New Zealand speedway rider

Alfred George Holland (29 November 1918 – 29 November 2005) was a motorcycle speedway rider from New Zealand. He earned three caps for the New Zealand national speedway team. He went on to introduce stock car racing into New Zealand in 1954.

==Early life and family==
Born in the Christchurch suburb of New Brighton on 29 November 1918, Holland was the son of Cuthbert George and Kathleen Cora Holland. He was educated at Beckenham School and Christchurch Technical High School, and did an apprenticeship as a mechanic after leaving school. In 1941, he married his childhood sweetheart, Alison Stewart, and the couple went on to have one child.

==Career==
Holland rode for Canterbury in New Zealand and for Cardiff Dragons in the National League in the 1950s. After riding in an unofficial Test against Young England in 1952, he represented New Zealand in several international matches, including a 'C' international series against England in 1951, and in a Test series against Australia in 1952, also riding in two matches of the Test series against England in 1952/53. He finished as runner-up to Ron Johnston in the 1952 New Zealand Individual Speedway Championship. In 1952 he moved to Swindon Robins, but injuries limited his season.

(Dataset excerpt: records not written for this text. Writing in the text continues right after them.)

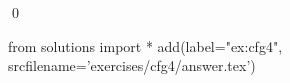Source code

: 
\begin{ex} 
  \label{ex:cfg4}
  
  \qed
\end{ex} 
\begin{python0}
from solutions import *
add(label="ex:cfg4",
    srcfilename='exercises/cfg4/answer.tex') 
\end{python0}
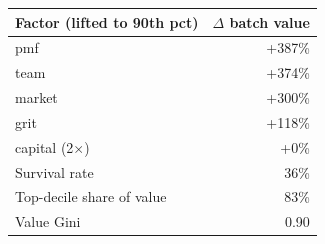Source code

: \begin{tabular}{lr}
\toprule
Factor (lifted to 90th pct) & $\Delta$ batch value \\
\midrule
pmf & +387\% \\
team & +374\% \\
market & +300\% \\
grit & +118\% \\
capital (2$\times$) & +0\% \\
\midrule
Survival rate & 36\% \\
Top-decile share of value & 83\% \\
Value Gini & 0.90 \\
\bottomrule
\end{tabular}
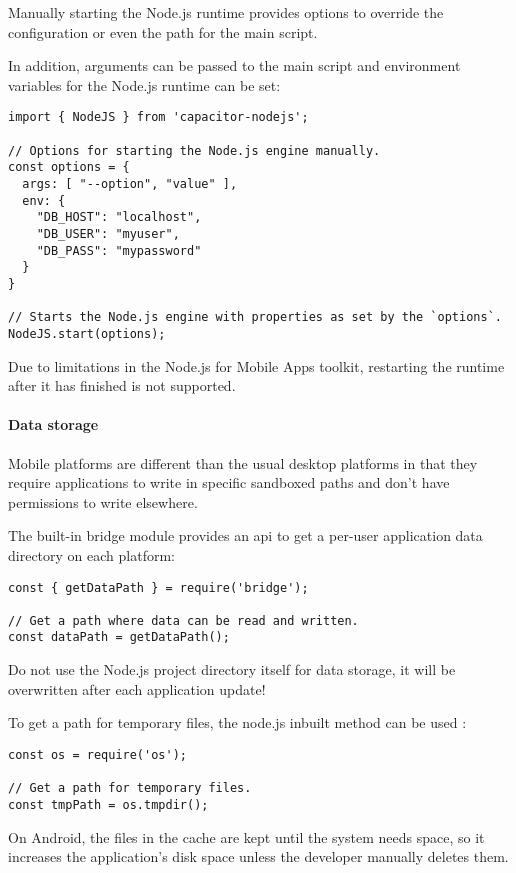 Manually starting the Node.js runtime provides options to override the  configuration or even the path for the main script.

In addition, arguments can be passed to the main script and environment variables for the Node.js runtime can be set:

\begin{verbatim}
import { NodeJS } from 'capacitor-nodejs';

// Options for starting the Node.js engine manually.
const options = {
  args: [ "--option", "value" ],
  env: {
    "DB_HOST": "localhost",
    "DB_USER": "myuser",
    "DB_PASS": "mypassword"
  }
}

// Starts the Node.js engine with properties as set by the `options`.
NodeJS.start(options);
\end{verbatim}

\begin{note}[Note]
  Due to limitations in the Node.js for Mobile Apps toolkit, restarting the runtime after it has finished is not supported.
  \cite{nodejs-mobile:docs}
\end{note}

\newpage

\paragraph{Data storage}
\label{sec:Capacitor-NodeJS:DataStorage}

Mobile platforms are different than the usual desktop platforms in that they require applications to write in specific sandboxed paths and don't have permissions to write elsewhere.
\cite{nodejs-mobile:docs}

The built-in bridge module provides an \ac{api} to get a per-user application data directory on each platform:

\begin{verbatim}
const { getDataPath } = require('bridge');

// Get a path where data can be read and written.
const dataPath = getDataPath();
\end{verbatim}

\begin{warning}[Warning]
  Do not use the Node.js project directory itself for data storage, it will be overwritten after each application update!
  \cite{nodejs-mobile:docs}
\end{warning}

To get a path for temporary files, the node.js inbuilt method  can be used \cite{nodejs}:

\begin{verbatim}
const os = require('os');

// Get a path for temporary files.
const tmpPath = os.tmpdir();
\end{verbatim}

\begin{warning}[Warning]
  On Android, the files in the cache are kept until the system needs space, so it increases the application's disk space unless the developer manually deletes them.
  \cite{nodejs-mobile:docs}
\end{warning}
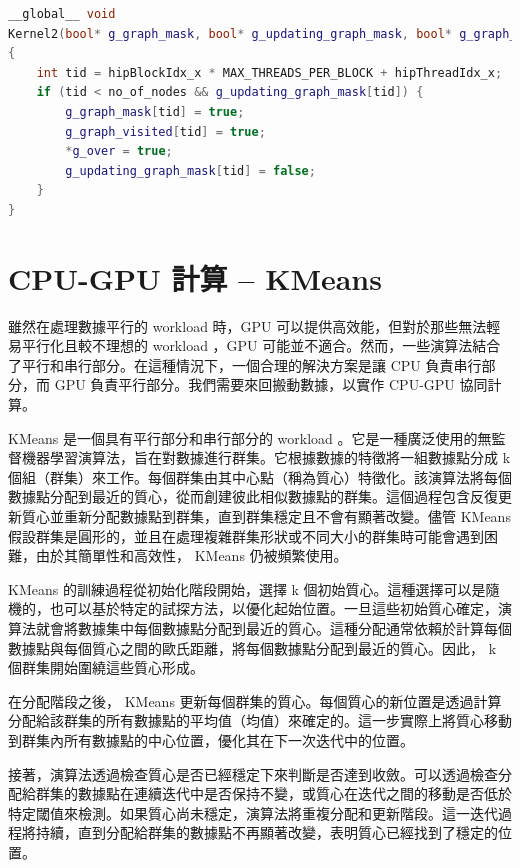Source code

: {%
\lstset{style=mystyle}
\begin{lstlisting}[language=c++,caption={BFS的kernel2}]
__global__ void
Kernel2(bool* g_graph_mask, bool* g_updating_graph_mask, bool* g_graph_visited, bool* g_over, int no_of_nodes)
{
    int tid = hipBlockIdx_x * MAX_THREADS_PER_BLOCK + hipThreadIdx_x;
    if (tid < no_of_nodes && g_updating_graph_mask[tid]) {
        g_graph_mask[tid] = true;
        g_graph_visited[tid] = true;
        *g_over = true;
        g_updating_graph_mask[tid] = false;
    }
}
\end{lstlisting}
\section{CPU-GPU 計算 – KMeans}


雖然在處理數據平行的 workload 時，GPU 可以提供高效能，但對於那些無法輕易平行化且較不理想的 workload ，GPU 可能並不適合。然而，一些演算法結合了平行和串行部分。在這種情況下，一個合理的解決方案是讓 CPU 負責串行部分，而 GPU 負責平行部分。我們需要來回搬動數據，以實作 CPU-GPU 協同計算。


KMeans 是一個具有平行部分和串行部分的 workload 。它是一種廣泛使用的無監督機器學習演算法，旨在對數據進行群集。它根據數據的特徵將一組數據點分成 k 個組（群集）來工作。每個群集由其中心點（稱為質心）特徵化。該演算法將每個數據點分配到最近的質心，從而創建彼此相似數據點的群集。這個過程包含反復更新質心並重新分配數據點到群集，直到群集穩定且不會有顯著改變。儘管 KMeans 假設群集是圓形的，並且在處理複雜群集形狀或不同大小的群集時可能會遇到困難，由於其簡單性和高效性， KMeans 仍被頻繁使用。


KMeans 的訓練過程從初始化階段開始，選擇 k 個初始質心。這種選擇可以是隨機的，也可以基於特定的試探方法，以優化起始位置。一旦這些初始質心確定，演算法就會將數據集中每個數據點分配到最近的質心。這種分配通常依賴於計算每個數據點與每個質心之間的歐氏距離，將每個數據點分配到最近的質心。因此， k 個群集開始圍繞這些質心形成。


在分配階段之後， KMeans 更新每個群集的質心。每個質心的新位置是透過計算分配給該群集的所有數據點的平均值（均值）來確定的。這一步實際上將質心移動到群集內所有數據點的中心位置，優化其在下一次迭代中的位置。


接著，演算法透過檢查質心是否已經穩定下來判斷是否達到收斂。可以透過檢查分配給群集的數據點在連續迭代中是否保持不變，或質心在迭代之間的移動是否低於特定閾值來檢測。如果質心尚未穩定，演算法將重複分配和更新階段。這一迭代過程將持續，直到分配給群集的數據點不再顯著改變，表明質心已經找到了穩定的位置。


}
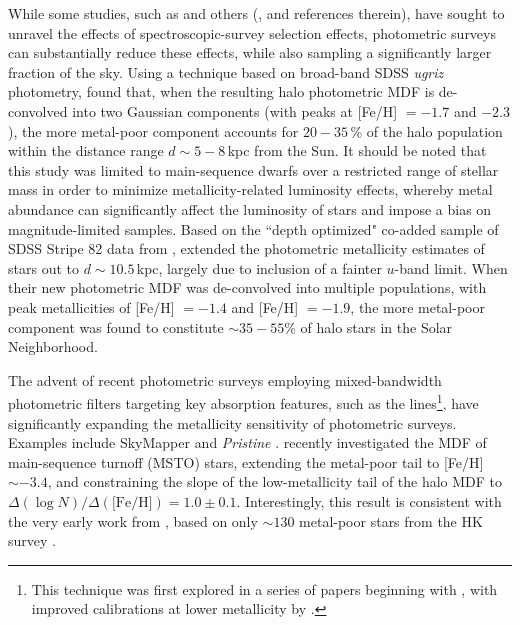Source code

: \documentclass[twocolumn,trackchanges]{aastex63}
\begin{document}
While some studies, such as \citet{Bovy:2012} and others (\citealt{Mints:2019}, and references therein), have sought to unravel the effects of spectroscopic-survey selection effects, photometric surveys can substantially reduce these effects, while also sampling a significantly larger fraction of the sky. Using a technique based on broad-band SDSS \textit{ugriz} photometry, \citet{An:2013} found that, when the resulting halo photometric MDF is de-convolved into two Gaussian components (with peaks at [Fe/H] $=-1.7$ and $-2.3$), the more metal-poor component accounts for $20-35$\,\% of the halo population within the distance range $d \sim 5-8$\,kpc from the Sun. It should be noted that this study was limited to main-sequence dwarfs over a restricted range of stellar mass in order to minimize metallicity-related luminosity effects, whereby metal abundance can significantly affect the luminosity of stars and impose a bias on magnitude-limited samples. Based on the ``depth optimized" co-added sample of SDSS Stripe 82 data from \citet{Jiang:2014}, \citet{An:2015} extended the photometric metallicity estimates of stars out to $d \sim 10.5$\,kpc, largely due to inclusion of a fainter $u$-band limit. When their new photometric MDF was de-convolved into multiple populations, with peak metallicities of [Fe/H] $=-1.4$ and [Fe/H] $=-1.9$, the more metal-poor component was found to constitute $\sim35-55\%$ of halo stars in the Solar Neighborhood.

The advent of recent photometric surveys employing mixed-bandwidth photometric filters targeting key absorption features, such as the  lines\footnote{This technique was first explored in a series of papers beginning with \citet{Anthony-Twarog:1991}, with improved calibrations at lower metallicity by \citet{Anthony-Twarog:2000}.}, have significantly expanding the metallicity sensitivity of photometric surveys. Examples include SkyMapper \citep{Keller:2007} and \textit{Pristine} \citep{Starkenburg:2017}. \citet{Youakim:2020} recently investigated the MDF of main-sequence turnoff (MSTO) stars, extending the metal-poor tail to [Fe/H] $ \sim -3.4$, and constraining the slope of the low-metallicity tail of the halo MDF to $\Delta(\log{N})/\Delta(\textrm{[Fe/H]}) = 1.0 \pm 0.1$. Interestingly, this result is consistent with the very early work from \citet{Beers:1987}, based on only $\sim 130$ metal-poor stars from the HK survey \citep{Beers:1985}.
\end{document}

He remained with Swindon until early in the 1955 season, when he retired from British league racing after three matches. He continued to race in New Zealand and rode for his country in the first Test against England in 1956.

In New Zealand, Holland also competed in road racing, miniature TT, hill climbs and motocross. In 1958 and 1958, he won the senior class at the New Zealand Grand Prix at Cust.

In 1954, Holland introduced (with Merv Neil) stock car racing into New Zealand and later ran a motorcycle business. In the 1990s, he became the Suzuki car dealer in Christchurch.

Holland died in Christchurch in 2005, on his 87th birthday.